Off-label use of a bone cement could send four Synthes executives to prison. After pleading guilty to a misdemeanor, the four men now await sentencing in Pennsylvania, and could become the first execs jailed under the Park Doctrine, a legal tenet that U.S. officials have been promising to use against managers of misbehaving drugmakers and device firms.
The four former Synthes executives pleaded guilty in 2009 in connection with a plan to market the product for off-label use in spinal surgery. Prosecutors had alleged that, as corporate officers, they bore the responsibility of preventing such violations, the Philadelphia Inquirer reports. Yesterday, lawyers for the four men said that prison wasn't warranted, because they were not intimately involved in the bone-cement tests, which left three patients dead. "The evidence of intent is insufficient," one of the lawyers said (as quoted by the Inquirer).
As the Inquirer notes, the idea of a "responsible corporate officer" came out of two Supreme Court cases that said executives could be found guilty for violations that occurred while they were in charge, even if they didn't intend to break the law. In the wake of a series of big off-label marketing settlements with drugmakers, FDA and Health and Human Services officials have been promising to use this idea--the Park Doctrine--to press for individual penalties in such cases.

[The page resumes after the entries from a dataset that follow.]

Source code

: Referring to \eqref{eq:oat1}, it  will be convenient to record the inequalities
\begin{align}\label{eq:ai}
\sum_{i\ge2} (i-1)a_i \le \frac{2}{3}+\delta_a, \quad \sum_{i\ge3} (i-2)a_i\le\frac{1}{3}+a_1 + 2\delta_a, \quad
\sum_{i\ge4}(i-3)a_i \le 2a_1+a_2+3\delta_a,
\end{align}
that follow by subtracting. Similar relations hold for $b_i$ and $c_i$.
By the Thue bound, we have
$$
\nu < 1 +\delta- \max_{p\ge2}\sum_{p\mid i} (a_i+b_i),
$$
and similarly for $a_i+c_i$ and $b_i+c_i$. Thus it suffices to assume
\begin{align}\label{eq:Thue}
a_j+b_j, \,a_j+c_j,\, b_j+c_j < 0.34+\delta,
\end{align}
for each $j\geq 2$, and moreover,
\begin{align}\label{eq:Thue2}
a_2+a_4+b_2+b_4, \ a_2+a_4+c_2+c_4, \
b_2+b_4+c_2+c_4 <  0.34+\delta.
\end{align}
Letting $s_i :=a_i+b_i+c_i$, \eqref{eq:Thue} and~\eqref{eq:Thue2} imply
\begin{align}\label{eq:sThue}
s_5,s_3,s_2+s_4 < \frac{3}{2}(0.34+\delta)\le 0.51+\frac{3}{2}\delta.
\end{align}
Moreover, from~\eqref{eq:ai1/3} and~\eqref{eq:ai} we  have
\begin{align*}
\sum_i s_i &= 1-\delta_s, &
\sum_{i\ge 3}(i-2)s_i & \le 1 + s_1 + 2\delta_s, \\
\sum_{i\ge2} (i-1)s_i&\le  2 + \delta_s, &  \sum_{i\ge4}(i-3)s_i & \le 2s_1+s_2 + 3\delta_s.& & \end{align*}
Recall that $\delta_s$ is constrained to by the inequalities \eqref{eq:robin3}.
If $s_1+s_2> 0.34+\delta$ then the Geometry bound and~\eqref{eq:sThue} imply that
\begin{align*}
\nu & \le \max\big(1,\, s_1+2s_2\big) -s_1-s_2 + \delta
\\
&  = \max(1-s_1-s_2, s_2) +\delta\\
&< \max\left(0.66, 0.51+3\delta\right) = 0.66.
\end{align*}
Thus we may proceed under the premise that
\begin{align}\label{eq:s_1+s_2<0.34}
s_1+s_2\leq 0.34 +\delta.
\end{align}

In fact, the agency recently issued guidelines for enforcement actions brought against executives of FDA-regulated companies. Corporate fines and settlements haven't been enough of a deterrent to prevent misbehavior, officials have said. Eric Blumberg, FDA's litigation chief, said the agency is looking for Park Doctrine cases to help "change the corporate culture," particularly where it comes to off-label marketing.